Leave out the pictures and retype all the entries below exactly.

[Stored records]
■ ■ ■ ■

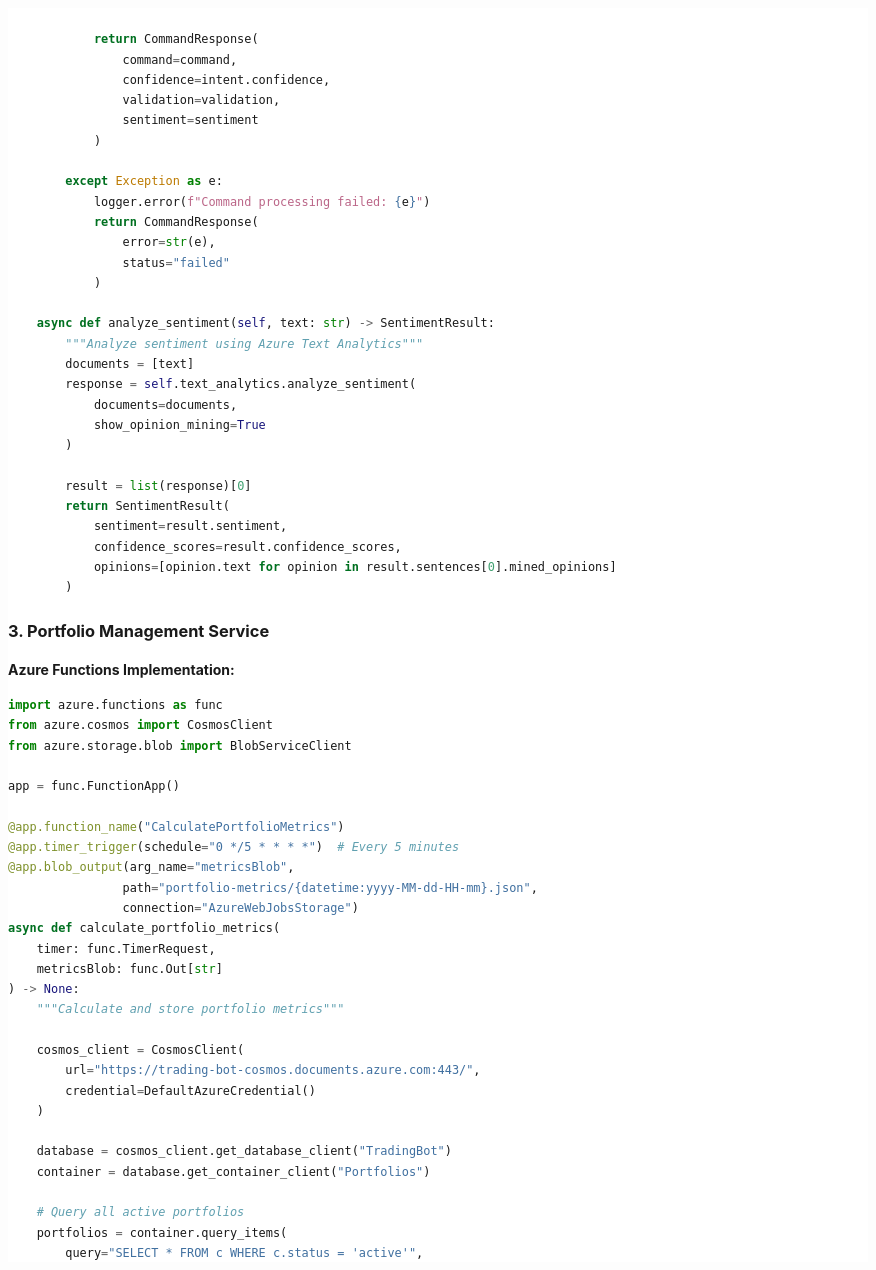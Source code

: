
 ```python
            
            return CommandResponse(
                command=command,
                confidence=intent.confidence,
                validation=validation,
                sentiment=sentiment
            )
            
        except Exception as e:
            logger.error(f"Command processing failed: {e}")
            return CommandResponse(
                error=str(e),
                status="failed"
            )
    
    async def analyze_sentiment(self, text: str) -> SentimentResult:
        """Analyze sentiment using Azure Text Analytics"""
        documents = [text]
        response = self.text_analytics.analyze_sentiment(
            documents=documents,
            show_opinion_mining=True
        )
        
        result = list(response)[0]
        return SentimentResult(
            sentiment=result.sentiment,
            confidence_scores=result.confidence_scores,
            opinions=[opinion.text for opinion in result.sentences[0].mined_opinions]
        )
```

### 3. Portfolio Management Service

**Azure Functions Implementation:**
```python
import azure.functions as func
from azure.cosmos import CosmosClient
from azure.storage.blob import BlobServiceClient

app = func.FunctionApp()

@app.function_name("CalculatePortfolioMetrics")
@app.timer_trigger(schedule="0 */5 * * * *")  # Every 5 minutes
@app.blob_output(arg_name="metricsBlob", 
                path="portfolio-metrics/{datetime:yyyy-MM-dd-HH-mm}.json",
                connection="AzureWebJobsStorage")
async def calculate_portfolio_metrics(
    timer: func.TimerRequest,
    metricsBlob: func.Out[str]
) -> None:
    """Calculate and store portfolio metrics"""
    
    cosmos_client = CosmosClient(
        url="https://trading-bot-cosmos.documents.azure.com:443/",
        credential=DefaultAzureCredential()
    )
    
    database = cosmos_client.get_database_client("TradingBot")
    container = database.get_container_client("Portfolios")
    
    # Query all active portfolios
    portfolios = container.query_items(
        query="SELECT * FROM c WHERE c.status = 'active'",
```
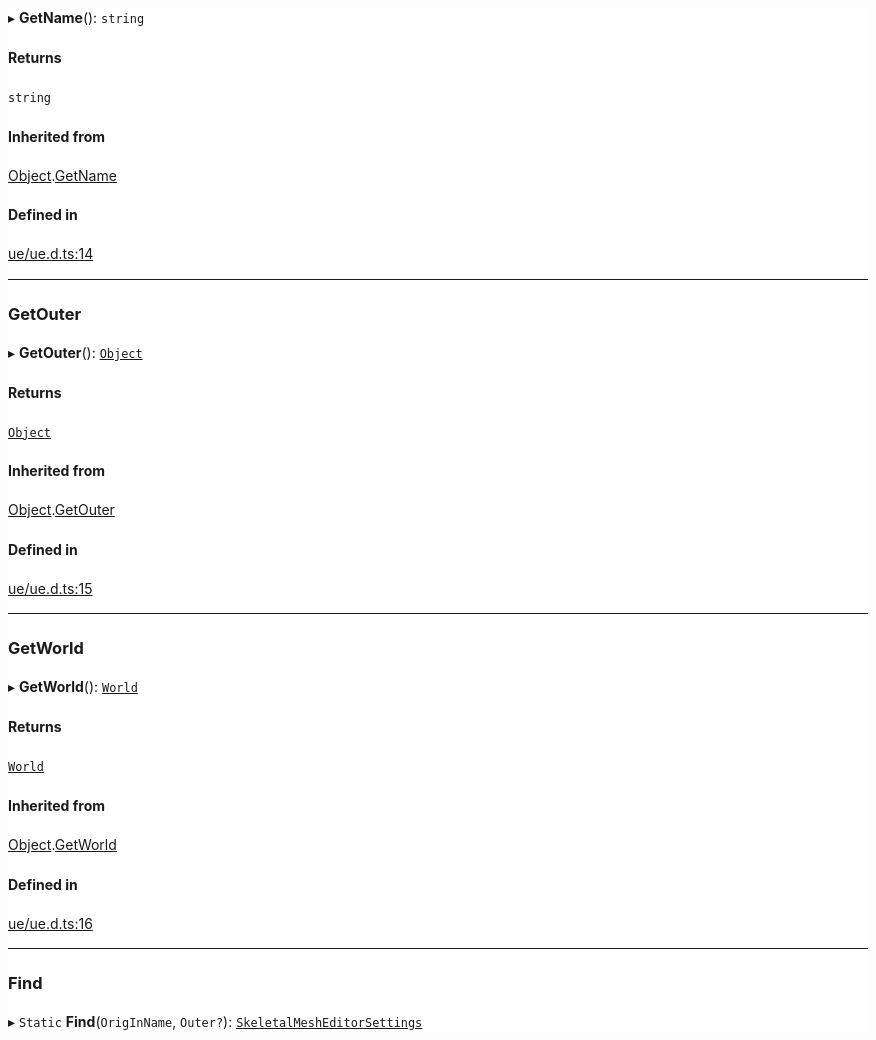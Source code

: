 ▸ **GetName**(): `string`

#### Returns

`string`

#### Inherited from

[Object](ue_ue.Object.md).[GetName](ue_ue.Object.md#getname)

#### Defined in

[ue/ue.d.ts:14](https://github.com/YugMetaverse/yug_typings/blob/b7d9b19/ue/ue.d.ts#L14)

___

### GetOuter

▸ **GetOuter**(): [`Object`](ue_ue.Object.md)

#### Returns

[`Object`](ue_ue.Object.md)

#### Inherited from

[Object](ue_ue.Object.md).[GetOuter](ue_ue.Object.md#getouter)

#### Defined in

[ue/ue.d.ts:15](https://github.com/YugMetaverse/yug_typings/blob/b7d9b19/ue/ue.d.ts#L15)

___

### GetWorld

▸ **GetWorld**(): [`World`](ue_ue.World.md)

#### Returns

[`World`](ue_ue.World.md)

#### Inherited from

[Object](ue_ue.Object.md).[GetWorld](ue_ue.Object.md#getworld)

#### Defined in

[ue/ue.d.ts:16](https://github.com/YugMetaverse/yug_typings/blob/b7d9b19/ue/ue.d.ts#L16)

___

### Find

▸ `Static` **Find**(`OrigInName`, `Outer?`): [`SkeletalMeshEditorSettings`](ue_ue.SkeletalMeshEditorSettings.md)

■ ■ ■ ■

Answer box »
Source code

:
 ```python
            
            return CommandResponse(
                command=command,
                confidence=intent.confidence,
                validation=validation,
                sentiment=sentiment
            )
            
        except Exception as e:
            logger.error(f"Command processing failed: {e}")
            return CommandResponse(
                error=str(e),
                status="failed"
            )
    
    async def analyze_sentiment(self, text: str) -> SentimentResult:
        """Analyze sentiment using Azure Text Analytics"""
        documents = [text]
        response = self.text_analytics.analyze_sentiment(
            documents=documents,
            show_opinion_mining=True
        )
        
        result = list(response)[0]
        return SentimentResult(
            sentiment=result.sentiment,
            confidence_scores=result.confidence_scores,
            opinions=[opinion.text for opinion in result.sentences[0].mined_opinions]
        )
```

### 3. Portfolio Management Service

**Azure Functions Implementation:**
```python
import azure.functions as func
from azure.cosmos import CosmosClient
from azure.storage.blob import BlobServiceClient

app = func.FunctionApp()

@app.function_name("CalculatePortfolioMetrics")
@app.timer_trigger(schedule="0 */5 * * * *")  # Every 5 minutes
@app.blob_output(arg_name="metricsBlob", 
                path="portfolio-metrics/{datetime:yyyy-MM-dd-HH-mm}.json",
                connection="AzureWebJobsStorage")
async def calculate_portfolio_metrics(
    timer: func.TimerRequest,
    metricsBlob: func.Out[str]
) -> None:
    """Calculate and store portfolio metrics"""
    
    cosmos_client = CosmosClient(
        url="https://trading-bot-cosmos.documents.azure.com:443/",
        credential=DefaultAzureCredential()
    )
    
    database = cosmos_client.get_database_client("TradingBot")
    container = database.get_container_client("Portfolios")
    
    # Query all active portfolios
    portfolios = container.query_items(
        query="SELECT * FROM c WHERE c.status = 'active'",
```
Source code

: ▸ **GetName**(): `string`

#### Returns

`string`

#### Inherited from

[Object](ue_ue.Object.md).[GetName](ue_ue.Object.md#getname)

#### Defined in

[ue/ue.d.ts:14](https://github.com/YugMetaverse/yug_typings/blob/b7d9b19/ue/ue.d.ts#L14)

___

### GetOuter

▸ **GetOuter**(): [`Object`](ue_ue.Object.md)

#### Returns

[`Object`](ue_ue.Object.md)

#### Inherited from

[Object](ue_ue.Object.md).[GetOuter](ue_ue.Object.md#getouter)

#### Defined in

[ue/ue.d.ts:15](https://github.com/YugMetaverse/yug_typings/blob/b7d9b19/ue/ue.d.ts#L15)

___

### GetWorld

▸ **GetWorld**(): [`World`](ue_ue.World.md)

#### Returns

[`World`](ue_ue.World.md)

#### Inherited from

[Object](ue_ue.Object.md).[GetWorld](ue_ue.Object.md#getworld)

#### Defined in

[ue/ue.d.ts:16](https://github.com/YugMetaverse/yug_typings/blob/b7d9b19/ue/ue.d.ts#L16)

___

### Find

▸ `Static` **Find**(`OrigInName`, `Outer?`): [`SkeletalMeshEditorSettings`](ue_ue.SkeletalMeshEditorSettings.md)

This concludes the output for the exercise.